Monday, February 24, 2014

Life After Cancer

Sisters Meredith Johnston and Marissa Hudson ran the New York Road Runners Ted Corbitt Classic 15K in December 2013 as part of their Mass General Marathon Team training. 

After eight years in remission, Meredith Johnston and her younger sister Marissa Hudson are running the Boston Marathon with the Mass General Boston Marathon Team, “Fighting Kids’ Cancer ... One Step at a Time,” to show kids that there is life after cancer.

Johnston was 22, and visiting her family in Gloucester, MA when she noticed a golf-ball sized lump on her neck. She never imagined it would be cancer, but her mother – a nurse at the MGH Cancer Center – insisted she see a doctor immediately.

While living in New York, she was diagnosed with Hodgkins lymphoma and given six months of chemotherapy. An athlete, Johnston pledged to do everything she could to beat it. “I told myself this is just something I have to beat,” she says. “All I have to do to win this is sit in the chair and let this medicine help me. I’ve had harder games in my life.”

Johnston found solace on her visits home to her family. She was able to arrange for treatments at the MGH so she could be home for Thanksgiving and Christmas. “Meredith has always been a strong role model and it didn’t even factor into my mind that there was anything that could take her down,” Hudson says.

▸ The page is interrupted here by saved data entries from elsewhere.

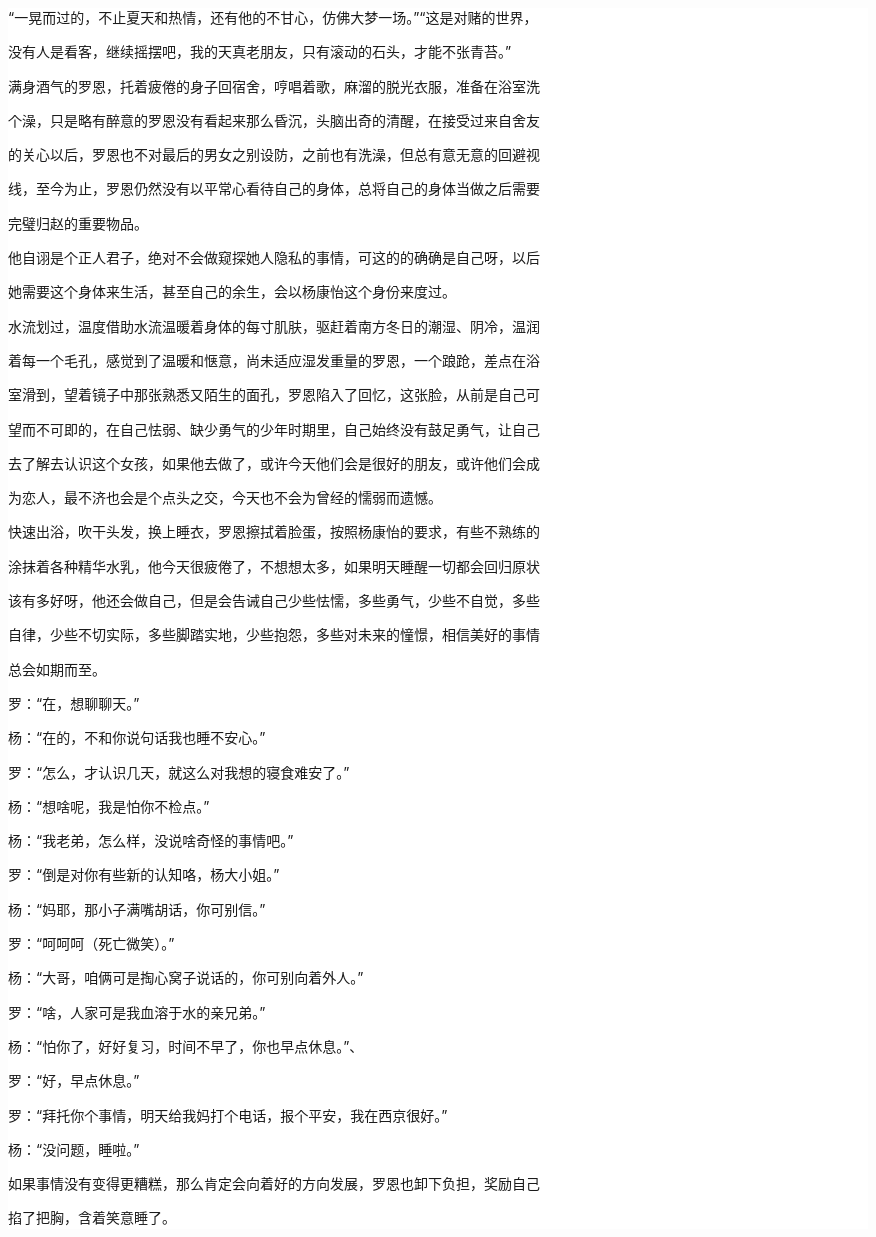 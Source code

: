 “一晃而过的，不止夏天和热情，还有他的不甘心，仿佛大梦一场。”“这是对赌的世界，

没有人是看客，继续摇摆吧，我的天真老朋友，只有滚动的石头，才能不张青苔。”

满身酒气的罗恩，托着疲倦的身子回宿舍，哼唱着歌，麻溜的脱光衣服，准备在浴室洗

个澡，只是略有醉意的罗恩没有看起来那么昏沉，头脑出奇的清醒，在接受过来自舍友

的关心以后，罗恩也不对最后的男女之别设防，之前也有洗澡，但总有意无意的回避视

线，至今为止，罗恩仍然没有以平常心看待自己的身体，总将自己的身体当做之后需要

完璧归赵的重要物品。

他自诩是个正人君子，绝对不会做窥探她人隐私的事情，可这的的确确是自己呀，以后

她需要这个身体来生活，甚至自己的余生，会以杨康怡这个身份来度过。

水流划过，温度借助水流温暖着身体的每寸肌肤，驱赶着南方冬日的潮湿、阴冷，温润

着每一个毛孔，感觉到了温暖和惬意，尚未适应湿发重量的罗恩，一个踉跄，差点在浴

室滑到，望着镜子中那张熟悉又陌生的面孔，罗恩陷入了回忆，这张脸，从前是自己可

望而不可即的，在自己怯弱、缺少勇气的少年时期里，自己始终没有鼓足勇气，让自己

去了解去认识这个女孩，如果他去做了，或许今天他们会是很好的朋友，或许他们会成

为恋人，最不济也会是个点头之交，今天也不会为曾经的懦弱而遗憾。

快速出浴，吹干头发，换上睡衣，罗恩擦拭着脸蛋，按照杨康怡的要求，有些不熟练的

涂抹着各种精华水乳，他今天很疲倦了，不想想太多，如果明天睡醒一切都会回归原状

该有多好呀，他还会做自己，但是会告诫自己少些怯懦，多些勇气，少些不自觉，多些

自律，少些不切实际，多些脚踏实地，少些抱怨，多些对未来的憧憬，相信美好的事情

总会如期而至。

罗：“在，想聊聊天。”

杨：“在的，不和你说句话我也睡不安心。”

罗：“怎么，才认识几天，就这么对我想的寝食难安了。”

杨：“想啥呢，我是怕你不检点。”

杨：“我老弟，怎么样，没说啥奇怪的事情吧。”

罗：“倒是对你有些新的认知咯，杨大小姐。”

杨：“妈耶，那小子满嘴胡话，你可别信。”

罗：“呵呵呵（死亡微笑）。”

杨：“大哥，咱俩可是掏心窝子说话的，你可别向着外人。”

罗：“啥，人家可是我血溶于水的亲兄弟。”

杨：“怕你了，好好复习，时间不早了，你也早点休息。”、

罗：“好，早点休息。”

罗：“拜托你个事情，明天给我妈打个电话，报个平安，我在西京很好。”

杨：“没问题，睡啦。”

如果事情没有变得更糟糕，那么肯定会向着好的方向发展，罗恩也卸下负担，奖励自己

掐了把胸，含着笑意睡了。


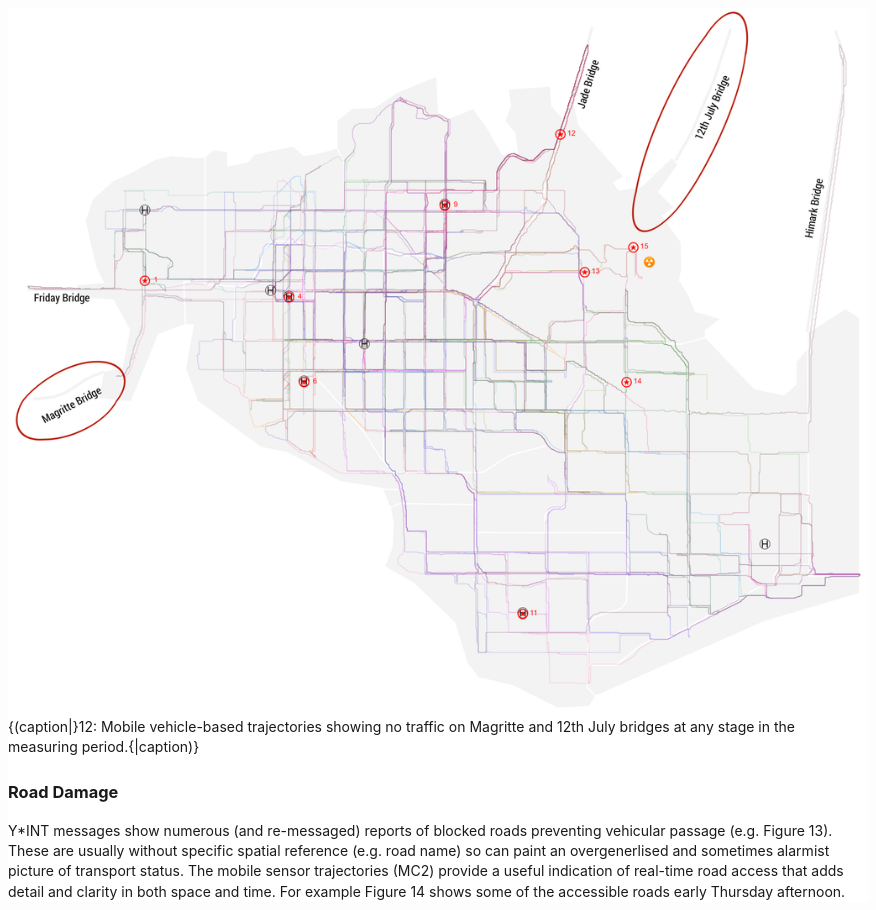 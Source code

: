 ![bridge traffic](images/bridgeTraffic.png)
{(caption|}12: Mobile vehicle-based trajectories showing no traffic on Magritte and 12th July bridges at any stage in the measuring period.{|caption)}

### Road Damage

Y\*INT messages show numerous (and re-messaged) reports of blocked roads preventing vehicular passage (e.g. Figure 13). These are usually without specific spatial reference (e.g. road name) so can paint an overgenerlised and sometimes alarmist picture of transport status. The mobile sensor trajectories (MC2) provide a useful indication of real-time road access that adds detail and clarity in both space and time. For example Figure 14 shows some of the accessible roads early Thursday afternoon.
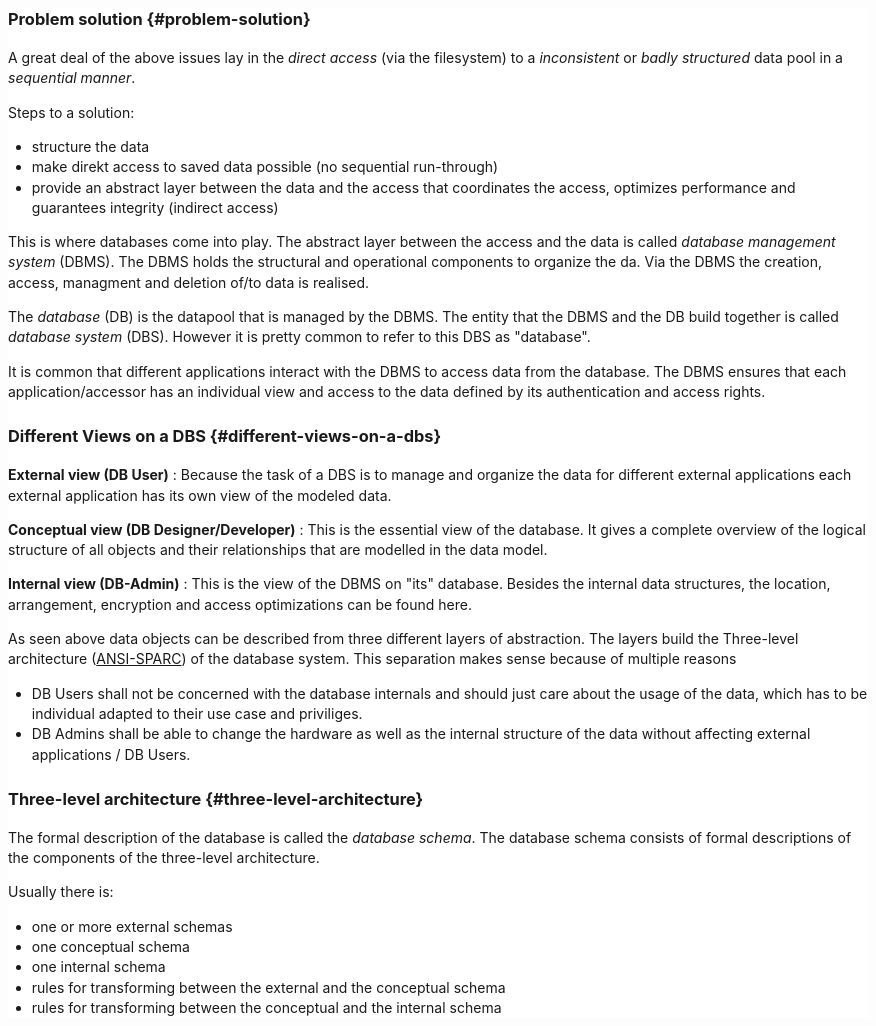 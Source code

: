 
### Problem solution {#problem-solution}

A great deal of the above issues lay in the _direct access_ (via the filesystem) to a _inconsistent_ or _badly structured_ data pool in a _sequential manner_.

Steps to a solution:

-   structure the data
-   make direkt access to saved data possible (no sequential run-through)
-   provide an abstract layer between the data and the access that coordinates the access, optimizes performance and guarantees integrity (indirect access)

This is where databases come into play. The abstract layer between the access and the data is called _database management system_ (DBMS). The DBMS holds the structural and operational components to organize the da. Via the DBMS the creation, access, managment and deletion of/to data is realised.

The _database_ (DB) is the datapool that is managed by the DBMS. The entity that the DBMS and the DB build together is called _database system_ (DBS).
However it is pretty common to refer to this DBS as "database".

It is common that different applications interact with the DBMS to access data from the database. The DBMS ensures that each application/accessor has an individual view and access to the data defined by its authentication and access rights.


### Different Views on a DBS {#different-views-on-a-dbs}

**External view (DB User)** :
Because the task of a DBS is to manage and organize the data for different external applications each external application has its own view of the modeled data.

**Conceptual view (DB Designer/Developer)** : This is the essential view of the database. It gives a complete overview of the logical structure of all objects and their relationships that are modelled in the data model.

**Internal view (DB-Admin)** :
This is the view of the DBMS on "its" database. Besides the internal data structures, the location, arrangement, encryption and access optimizations can be found here.

As seen above data objects can be described from three different layers of abstraction. The layers build the Three-level architecture ([ANSI-SPARC](https://en.wikipedia.org/wiki/ANSI-SPARC%5FArchitecture)) of the database system. This separation makes sense because of multiple reasons

-   DB Users shall not be concerned with the database internals and should just care about the usage of the data, which has to be individual adapted to their use case and priviliges.
-   DB Admins shall be able to change the hardware as well as the internal structure of the data without affecting external applications / DB Users.


### Three-level architecture {#three-level-architecture}

The formal description of the database is called the _database schema_. The database schema consists of formal descriptions of the components of the three-level architecture.

Usually there is:

-   one or more external schemas
-   one conceptual schema
-   one internal schema
-   rules for transforming between the external and the conceptual schema
-   rules for transforming between the conceptual and the internal schema
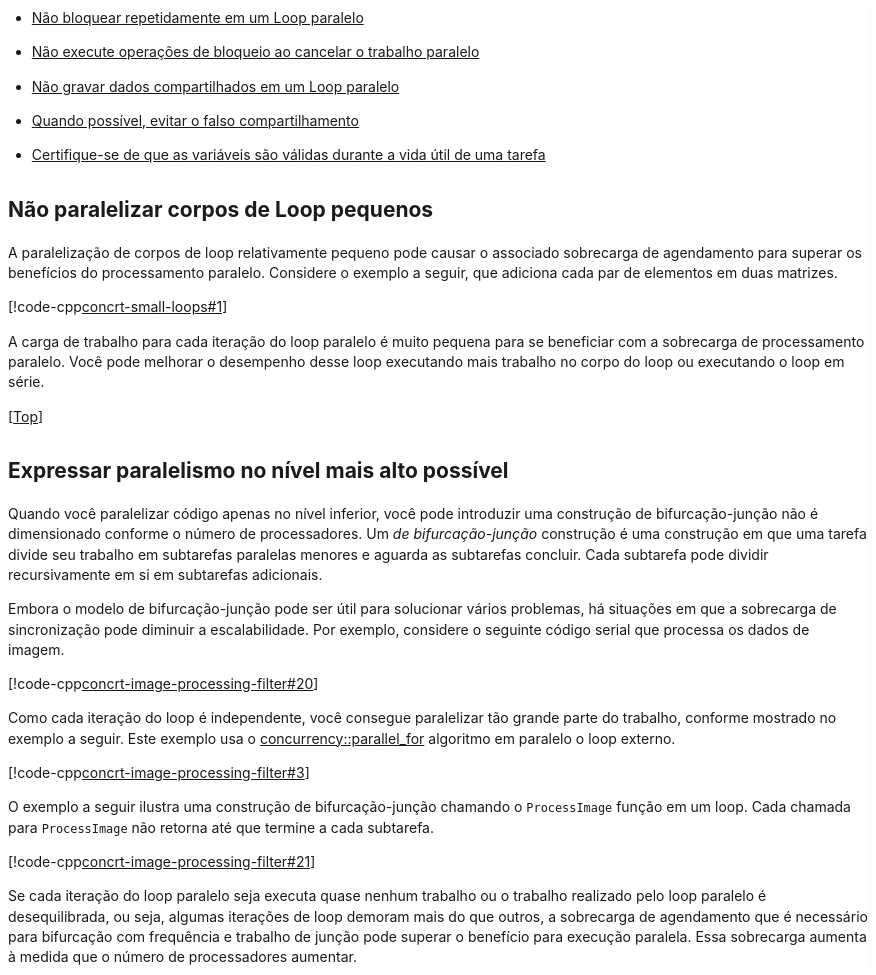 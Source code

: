 - [Não bloquear repetidamente em um Loop paralelo](#repeated-blocking)  
  
- [Não execute operações de bloqueio ao cancelar o trabalho paralelo](#blocking)  
  
- [Não gravar dados compartilhados em um Loop paralelo](#shared-writes)  
  
- [Quando possível, evitar o falso compartilhamento](#false-sharing)  
  
- [Certifique-se de que as variáveis são válidas durante a vida útil de uma tarefa](#lifetime)  
  
##  <a name="a-namesmall-loopsa-do-not-parallelize-small-loop-bodies"></a><a name="small-loops"></a> Não paralelizar corpos de Loop pequenos  
 A paralelização de corpos de loop relativamente pequeno pode causar o associado sobrecarga de agendamento para superar os benefícios do processamento paralelo. Considere o exemplo a seguir, que adiciona cada par de elementos em duas matrizes.  
  
 [!code-cpp[concrt-small-loops#1](../../parallel/concrt/codesnippet/CPP/best-practices-in-the-parallel-patterns-library_1.cpp)]  
  
 A carga de trabalho para cada iteração do loop paralelo é muito pequena para se beneficiar com a sobrecarga de processamento paralelo. Você pode melhorar o desempenho desse loop executando mais trabalho no corpo do loop ou executando o loop em série.  
  
 [[Top](#top)]  
  
##  <a name="a-namehighesta-express-parallelism-at-the-highest-possible-level"></a><a name="highest"></a> Expressar paralelismo no nível mais alto possível  
 Quando você paralelizar código apenas no nível inferior, você pode introduzir uma construção de bifurcação-junção não é dimensionado conforme o número de processadores. Um *de bifurcação-junção* construção é uma construção em que uma tarefa divide seu trabalho em subtarefas paralelas menores e aguarda as subtarefas concluir. Cada subtarefa pode dividir recursivamente em si em subtarefas adicionais.  
  
 Embora o modelo de bifurcação-junção pode ser útil para solucionar vários problemas, há situações em que a sobrecarga de sincronização pode diminuir a escalabilidade. Por exemplo, considere o seguinte código serial que processa os dados de imagem.  
  
 [!code-cpp[concrt-image-processing-filter#20](../../parallel/concrt/codesnippet/CPP/best-practices-in-the-parallel-patterns-library_2.cpp)]  
  
 Como cada iteração do loop é independente, você consegue paralelizar tão grande parte do trabalho, conforme mostrado no exemplo a seguir. Este exemplo usa o [concurrency::parallel_for](../Topic/parallel_for%20Function.md) algoritmo em paralelo o loop externo.  
  
 [!code-cpp[concrt-image-processing-filter#3](../../parallel/concrt/codesnippet/CPP/best-practices-in-the-parallel-patterns-library_3.cpp)]  
  
 O exemplo a seguir ilustra uma construção de bifurcação-junção chamando o `ProcessImage` função em um loop. Cada chamada para `ProcessImage` não retorna até que termine a cada subtarefa.  
  
 [!code-cpp[concrt-image-processing-filter#21](../../parallel/concrt/codesnippet/CPP/best-practices-in-the-parallel-patterns-library_4.cpp)]  
  
 Se cada iteração do loop paralelo seja executa quase nenhum trabalho ou o trabalho realizado pelo loop paralelo é desequilibrada, ou seja, algumas iterações de loop demoram mais do que outros, a sobrecarga de agendamento que é necessário para bifurcação com frequência e trabalho de junção pode superar o benefício para execução paralela. Essa sobrecarga aumenta à medida que o número de processadores aumentar.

Johnston not only beat it, but ran the Chicago Marathon with the Leukemia & Lymphoma Society’s Team In Training in time for her last treatment. Since then, Johnston has married and had two children but she continues to run. It wasn’t until the 2013 Boston Marathon bombings that she considered running the Boston Marathon.

“Growing up, Mass General has always been a part of my life,” Johnston says. I knew immediately that I would try and run for the Mass General Boston Marathon Team.”

She wasn’t going to do it alone either. Johnston knew she couldn’t experience the Boston Marathon without her sister and best friend – Marissa Hudson. “I know how much it would mean for her to run for Mass General and there’s no way I would think twice about doing this for her,” says Hudson.

Although the pair lives in different states – Johnston in New York and Hudson in Massachusetts – they use social media and a blog,, to keep their training in sync. “Social media has allowed us to do so much without having to be together,” says Johnston. “We cover all our training runs on the blog. It feels like I have a built in partner keeping me going.”

Hudson, who doesn’t consider herself a runner, says she’s still nervous about the marathon but it’s worth it to be there for her sister and the pediatric patients they’re representing.

“We want to show there is life after cancer,” she says.